BEGIN THE DATA
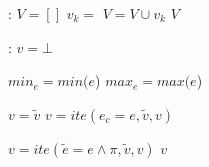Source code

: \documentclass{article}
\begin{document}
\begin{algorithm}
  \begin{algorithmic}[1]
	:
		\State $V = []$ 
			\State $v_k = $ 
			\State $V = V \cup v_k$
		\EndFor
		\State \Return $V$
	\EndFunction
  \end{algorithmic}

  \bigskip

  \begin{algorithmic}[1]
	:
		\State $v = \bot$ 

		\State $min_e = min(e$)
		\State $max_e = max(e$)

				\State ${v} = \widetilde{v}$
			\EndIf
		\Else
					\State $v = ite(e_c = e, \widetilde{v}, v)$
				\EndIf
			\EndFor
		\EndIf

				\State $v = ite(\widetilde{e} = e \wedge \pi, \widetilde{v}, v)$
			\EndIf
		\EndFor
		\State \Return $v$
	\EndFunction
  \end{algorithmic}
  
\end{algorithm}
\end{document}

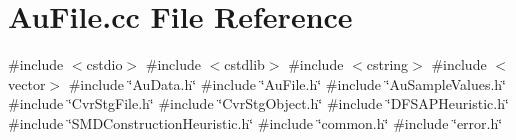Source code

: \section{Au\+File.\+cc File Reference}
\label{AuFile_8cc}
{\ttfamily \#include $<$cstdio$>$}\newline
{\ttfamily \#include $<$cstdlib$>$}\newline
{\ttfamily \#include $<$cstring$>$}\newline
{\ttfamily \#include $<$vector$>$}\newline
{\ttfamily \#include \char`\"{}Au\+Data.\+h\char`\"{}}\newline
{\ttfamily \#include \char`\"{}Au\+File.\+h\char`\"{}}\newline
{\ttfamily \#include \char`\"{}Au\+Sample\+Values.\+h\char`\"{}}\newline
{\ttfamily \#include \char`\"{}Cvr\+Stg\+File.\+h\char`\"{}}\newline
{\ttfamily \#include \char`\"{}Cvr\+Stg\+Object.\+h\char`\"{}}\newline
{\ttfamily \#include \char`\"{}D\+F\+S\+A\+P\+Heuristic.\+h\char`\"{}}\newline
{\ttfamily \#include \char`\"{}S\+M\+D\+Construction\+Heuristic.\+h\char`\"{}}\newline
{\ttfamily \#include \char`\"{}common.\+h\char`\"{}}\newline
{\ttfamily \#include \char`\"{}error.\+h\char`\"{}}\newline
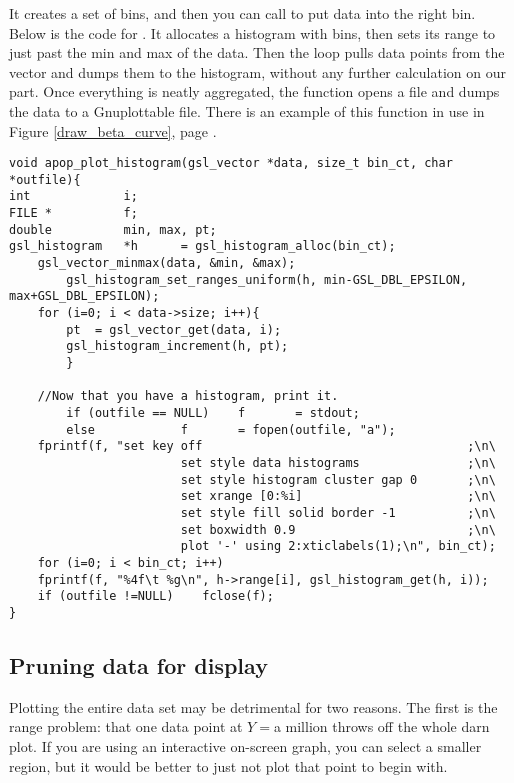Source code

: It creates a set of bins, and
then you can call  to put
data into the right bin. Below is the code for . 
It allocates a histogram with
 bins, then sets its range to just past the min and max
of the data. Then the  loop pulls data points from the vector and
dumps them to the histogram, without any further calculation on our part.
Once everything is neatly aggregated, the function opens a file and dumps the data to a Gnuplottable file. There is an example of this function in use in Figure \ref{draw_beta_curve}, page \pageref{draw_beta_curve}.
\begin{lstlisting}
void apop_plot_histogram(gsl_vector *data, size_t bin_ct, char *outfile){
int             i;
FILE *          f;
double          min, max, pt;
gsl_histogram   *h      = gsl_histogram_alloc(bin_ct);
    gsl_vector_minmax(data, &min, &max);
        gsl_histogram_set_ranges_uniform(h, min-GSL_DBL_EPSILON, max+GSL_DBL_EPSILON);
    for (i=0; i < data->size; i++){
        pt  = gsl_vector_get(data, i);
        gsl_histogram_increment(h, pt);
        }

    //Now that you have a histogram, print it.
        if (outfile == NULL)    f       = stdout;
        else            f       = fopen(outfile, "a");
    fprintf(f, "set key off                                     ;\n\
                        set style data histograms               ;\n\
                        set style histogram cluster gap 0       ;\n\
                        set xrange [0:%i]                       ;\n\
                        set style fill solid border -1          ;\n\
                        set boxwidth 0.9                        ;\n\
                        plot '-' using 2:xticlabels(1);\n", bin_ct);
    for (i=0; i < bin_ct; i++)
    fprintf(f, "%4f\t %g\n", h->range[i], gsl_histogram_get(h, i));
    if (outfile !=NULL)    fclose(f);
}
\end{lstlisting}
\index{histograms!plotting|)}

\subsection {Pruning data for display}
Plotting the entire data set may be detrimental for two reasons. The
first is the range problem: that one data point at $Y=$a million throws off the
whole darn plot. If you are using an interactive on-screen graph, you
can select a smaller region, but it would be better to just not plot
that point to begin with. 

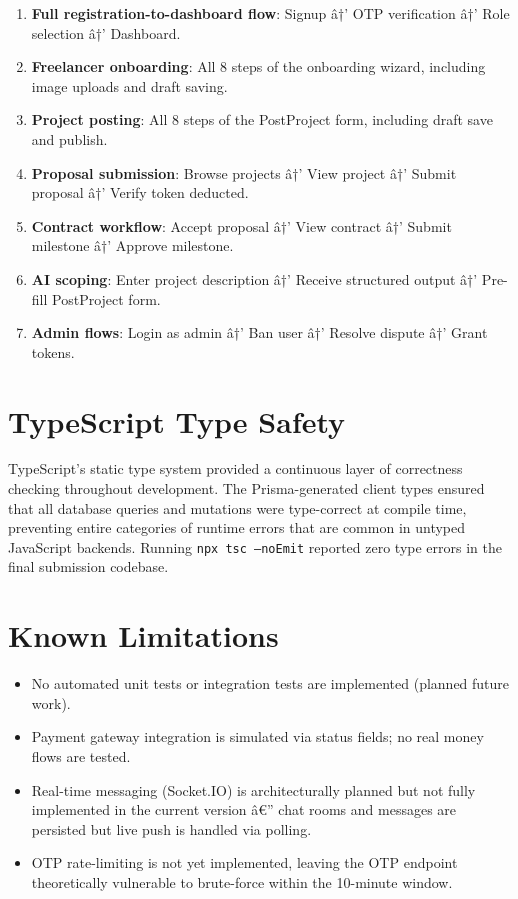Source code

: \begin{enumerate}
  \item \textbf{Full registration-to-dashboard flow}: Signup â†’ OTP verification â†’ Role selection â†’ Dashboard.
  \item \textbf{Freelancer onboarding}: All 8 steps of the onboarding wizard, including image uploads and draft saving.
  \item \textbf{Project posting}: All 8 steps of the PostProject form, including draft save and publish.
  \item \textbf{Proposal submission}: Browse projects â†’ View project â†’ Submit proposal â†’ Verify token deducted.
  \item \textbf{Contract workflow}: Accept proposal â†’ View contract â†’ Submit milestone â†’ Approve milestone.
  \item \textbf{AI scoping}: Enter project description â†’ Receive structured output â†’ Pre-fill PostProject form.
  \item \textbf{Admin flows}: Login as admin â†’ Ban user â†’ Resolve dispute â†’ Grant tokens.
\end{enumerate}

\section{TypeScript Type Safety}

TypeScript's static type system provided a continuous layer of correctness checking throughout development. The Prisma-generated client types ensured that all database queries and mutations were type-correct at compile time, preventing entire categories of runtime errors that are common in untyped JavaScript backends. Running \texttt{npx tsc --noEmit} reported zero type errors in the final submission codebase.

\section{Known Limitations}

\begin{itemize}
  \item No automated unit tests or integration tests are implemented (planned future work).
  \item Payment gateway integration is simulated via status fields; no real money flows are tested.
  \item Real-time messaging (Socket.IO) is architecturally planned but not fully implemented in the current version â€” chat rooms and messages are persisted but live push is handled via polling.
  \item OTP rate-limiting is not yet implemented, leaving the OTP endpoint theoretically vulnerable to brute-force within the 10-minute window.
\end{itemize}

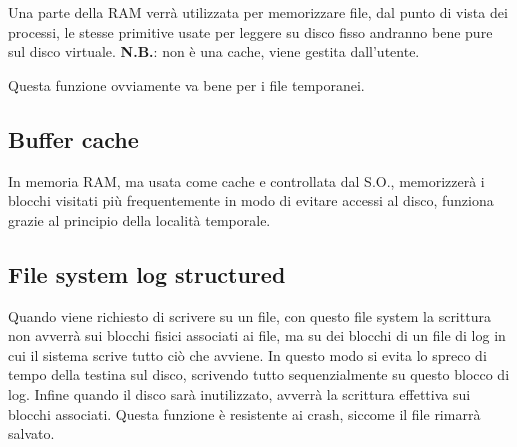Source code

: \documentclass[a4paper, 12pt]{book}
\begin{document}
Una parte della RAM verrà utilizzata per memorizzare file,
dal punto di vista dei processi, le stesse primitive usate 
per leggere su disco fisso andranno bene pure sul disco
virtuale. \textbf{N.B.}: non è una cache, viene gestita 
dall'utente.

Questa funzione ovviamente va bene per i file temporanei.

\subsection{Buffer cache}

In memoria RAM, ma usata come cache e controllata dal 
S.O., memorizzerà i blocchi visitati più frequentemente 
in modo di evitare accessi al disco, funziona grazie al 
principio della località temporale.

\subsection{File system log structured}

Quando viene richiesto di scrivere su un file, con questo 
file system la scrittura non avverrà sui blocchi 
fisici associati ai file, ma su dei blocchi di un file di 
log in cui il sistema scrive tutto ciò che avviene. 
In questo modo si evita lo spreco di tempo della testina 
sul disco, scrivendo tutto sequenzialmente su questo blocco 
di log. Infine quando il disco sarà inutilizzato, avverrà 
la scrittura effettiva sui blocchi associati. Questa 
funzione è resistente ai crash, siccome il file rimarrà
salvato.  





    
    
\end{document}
END THE DATA
* INSTRUCTIONS TO FOLLOW *
Look through the data above for the string "char" and copy every line where it appears.

* RESPONSE *
{\ttfamily \#include \char`\"{}Au\+Data.\+h\char`\"{}}\newline
{\ttfamily \#include \char`\"{}Au\+File.\+h\char`\"{}}\newline
{\ttfamily \#include \char`\"{}Au\+Sample\+Values.\+h\char`\"{}}\newline
{\ttfamily \#include \char`\"{}Cvr\+Stg\+File.\+h\char`\"{}}\newline
{\ttfamily \#include \char`\"{}Cvr\+Stg\+Object.\+h\char`\"{}}\newline
{\ttfamily \#include \char`\"{}D\+F\+S\+A\+P\+Heuristic.\+h\char`\"{}}\newline
{\ttfamily \#include \char`\"{}S\+M\+D\+Construction\+Heuristic.\+h\char`\"{}}\newline
{\ttfamily \#include \char`\"{}common.\+h\char`\"{}}\newline
{\ttfamily \#include \char`\"{}error.\+h\char`\"{}}\newline
void apop_plot_histogram(gsl_vector *data, size_t bin_ct, char *outfile){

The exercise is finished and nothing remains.